Interestingly, I was invited/encouraged/pushed to attend the festival by a great friend I had met online almost three years ago. She would be in town for the festival. I was looking forward to spending some quality time with her. It would be a time to reconnect about our personal lives, and to continue our connection through our writing.

What I didn’t know was the impact one of the speakers would have regarding my ruminations on the topic of friendship.

Author and Biblical Studies Professor, Wesley Hill, is writing and speaking extensively on the role of friendship in the church today. He specifically dives into the importance of friendship for the gay community in the church.

Listening to him speak, as a gay, celibate, Christian, actively involved in his church, made me begin thinking more about the idea of friendship and how deep the relationship of friends can be. He also helped me think more seriously about the role of my friends of both sexes.

Who are my closest, deepest, most important friends? Are they men or women?

Is it okay for me, a married, heterosexual, man, to have close friendships with women? Or, do I need to only have those close, kinship type, friendships with men?

Important questions.

Wesley Hill asks fellow Christians to care about friendship again. He has to. His decision to remain celibate forces him to examine and determine what is best for a relationship.

I, as a married man, need to do the same.

Yes, I have a spouse. But does that in itself limit the close relationship I’m allowed to have with my female friends?

The more I’ve read on the subject, the more I’ve discussed the subject with a variety of people, the more questions I create. And I haven’t found enough answers, at least ones to satisfy my own questions.

I’m intent on spending more time researching the role of friendship in my life. Specifically in my life as a married Christian man.

I’ll be looking more closely at the bonds of friendship between men like C.S. Lewis, J.R.R. Tolkien, Owen Barfield, and Charles Williams (The Inklings). Is their particular level of kinship even possible in our culture today?

I’d love to hear your thoughts and opinions on the topic of friendship. Please join the conversation in the comments and on social media.

I look forward to writing and sharing more on this topic. It is important to me. It should be important to all of us.

27 thoughts on “Friendship

  1. postaldriver

    I have many friends but not many “close” friends.

    Most of my friends are female friends.

    I always hear Michael Hyatt’s voice in the back of my head when being around another female. He spoke on a podcast about it.

    Reply
    1. Parker Waldrop

      I constantly keep Hyatt’s advice in the back of my head as well, especially as a married Christian man.

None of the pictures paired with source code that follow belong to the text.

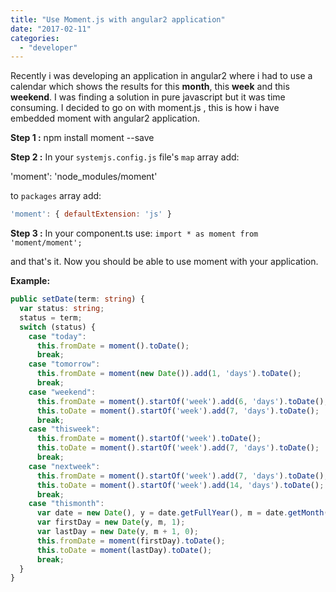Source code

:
 ```yaml
---
title: "Use Moment.js with angular2 application"
date: "2017-02-11"
categories: 
  - "developer"
---
```


Recently i was developing an application in angular2 where i had to use a calendar which shows the results for this **month**, this **week** and this **weekend**. I was finding a solution in pure javascript but it was time consuming. I decided to go on with moment.js , this is how i have embedded moment with angular2 application.  
  
**Step 1 :** npm install moment --save  
  
**Step 2 :** In your `systemjs.config.js` file's `map` array add:  
  
'moment': 'node\_modules/moment'  
  
to `packages` array add:  
  
```js
'moment': { defaultExtension: 'js' }
```
  
**Step 3 :** In your component.ts use: `import * as moment from 'moment/moment';`  
  
and that's it. Now you should be able to use moment with your application.  
  
**Example:**  

```ts
public setDate(term: string) {
  var status: string;
  status = term;
  switch (status) {
    case "today":
      this.fromDate = moment().toDate();
      break;
    case "tomorrow":
      this.fromDate = moment(new Date()).add(1, 'days').toDate();
      break;
    case "weekend":
      this.fromDate = moment().startOf('week').add(6, 'days').toDate();
      this.toDate = moment().startOf('week').add(7, 'days').toDate();
      break;
    case "thisweek":
      this.fromDate = moment().startOf('week').toDate();
      this.toDate = moment().startOf('week').add(7, 'days').toDate();
      break;
    case "nextweek":
      this.fromDate = moment().startOf('week').add(7, 'days').toDate();
      this.toDate = moment().startOf('week').add(14, 'days').toDate();
      break;
    case "thismonth":
      var date = new Date(), y = date.getFullYear(), m = date.getMonth();
      var firstDay = new Date(y, m, 1);
      var lastDay = new Date(y, m + 1, 0);
      this.fromDate = moment(firstDay).toDate();
      this.toDate = moment(lastDay).toDate();
      break;
  }
}
```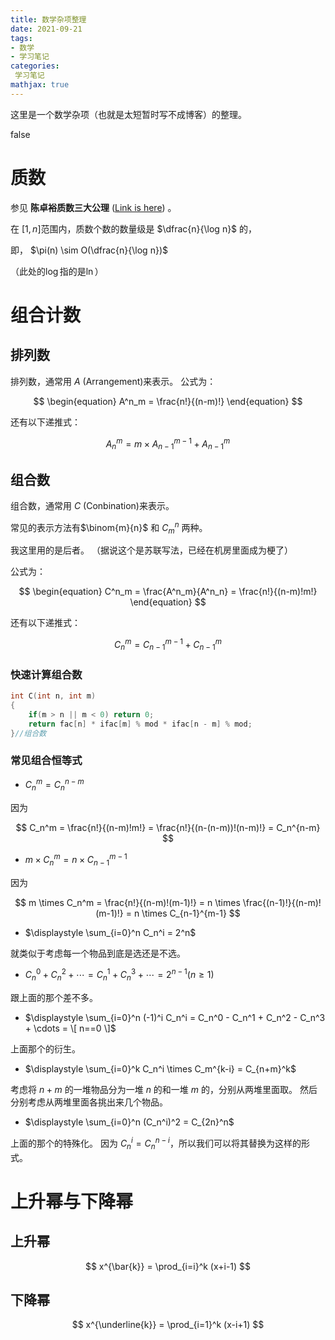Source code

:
 ```yaml
---
title: 数学杂项整理
date: 2021-09-21 
tags:
- 数学
- 学习笔记
categories:
 学习笔记
mathjax: true
---
```


这里是一个数学杂项（也就是太短暂时写不成博客）的整理。

<!--more-->

<div id="problem-card-vis">false</div>

# 质数

参见 **陈卓裕质数三大公理** ([Link is here](https://kamome.moe/index.php/2021/09/26/they_changed_math/)) 。

在 $[1,n]$范围内，质数个数的数量级是 $\dfrac{n}{\log n}$ 的，

即， $\pi(n) \sim O(\dfrac{n}{\log n})$

（此处的$\log$指的是$\ln$）

# 组合计数

## 排列数

排列数，通常用 $A$ (Arrangement)来表示。
公式为：

$$
\begin{equation}
A^n_m = \frac{n!}{(n-m)!}
\end{equation}
$$

还有以下递推式：

$$
A_n^m = m \times A_{n-1}^{m-1} + A_{n-1}^m
$$

## 组合数

组合数，通常用 $C$ (Conbination)来表示。

常见的表示方法有$\binom{m}{n}$ 和 $C^n_m$ 两种。

我这里用的是后者。
（据说这个是苏联写法，已经在机房里面成为梗了）

公式为：

$$
\begin{equation}
C^n_m = \frac{A^n_m}{A^n_n} = \frac{n!}{(n-m)!m!}
\end{equation}
$$

还有以下递推式：

$$
C_n^m = C_{n-1}^{m-1} + C_{n-1}^m
$$

### 快速计算组合数

``` cpp
int C(int n, int m)
{
	if(m > n || m < 0) return 0;
	return fac[n] * ifac[m] % mod * ifac[n - m] % mod;
}//组合数
```

### 常见组合恒等式

- $\displaystyle C_n^m = C_n^{n-m}$

因为

$$
C_n^m = \frac{n!}{(n-m)!m!} = \frac{n!}{(n-(n-m))!(n-m)!} = C_n^{n-m}
$$

- $\displaystyle m \times C_n^m = n \times C_{n-1}^{m-1}$

因为

$$
m \times C_n^m = \frac{n!}{(n-m)!(m-1)!} = n \times \frac{(n-1)!}{(n-m)!(m-1)!} = n \times C_{n-1}^{m-1}
$$

- $\displaystyle \sum_{i=0}^n C_n^i = 2^n$

就类似于考虑每一个物品到底是选还是不选。

- $\displaystyle C_n^0 + C_n^2 + \cdots = C_n^1 + C_n^3 + \cdots = 2^{n-1} (n \geq 1)$

跟上面的那个差不多。

- $\displaystyle \sum_{i=0}^n (-1)^i C_n^i = C_n^0 - C_n^1 + C_n^2 - C_n^3 + \cdots = \[ n==0 \]$

上面那个的衍生。

- $\displaystyle \sum_{i=0}^k C_n^i \times C_m^{k-i} = C_{n+m}^k$

考虑将 $n+m$ 的一堆物品分为一堆 $n$ 的和一堆 $m$ 的，分别从两堆里面取。
然后分别考虑从两堆里面各挑出来几个物品。

- $\displaystyle \sum_{i=0}^n (C_n^i)^2 = C_{2n}^n$

上面的那个的特殊化。
因为 $C_n^i = C_n^{n-i}$，所以我们可以将其替换为这样的形式。

# 上升幂与下降幂

## 上升幂

$$
x^{\bar{k}} = \prod_{i=i}^k (x+i-1)
$$

## 下降幂

$$
x^{\underline{k}} = \prod_{i=1}^k (x-i+1)
$$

      I also have very few people who I call close friends. I know a lot of people and many I’ll call friend, but at the same time, very very few will I call a close friend who really know me and I them.

      Reply
  2. Heather

    i really don’t know if you can ultimately define this subject. It depends on your heart and the person who has come into your life. I’m so thankful for social media. Some of my greatest friends have come from there. But there comes a defining point in the relationship that I stop following, stop commenting, and start intentionally investing. As far as friendships with men, I usually follow my husbands lead on this one. I don’t have many men friends. The ones that I do have, I find that Michael and I are mutually invested in. There have been a few times that my husband was very insightful to intentions that I was completely unaware of. That’s where the team comes in. But in the end, a great marriage can produce great people who invest in others. Great thoughts Rick! Keep up the good work. Thankful to witness you grow!

    Reply
    1. Rick Post author

      It isn’t an easy topic. So many nuances and differences of opinion, especially when it comes to the opposite sex. I’ll continue to revisit this over the next few months.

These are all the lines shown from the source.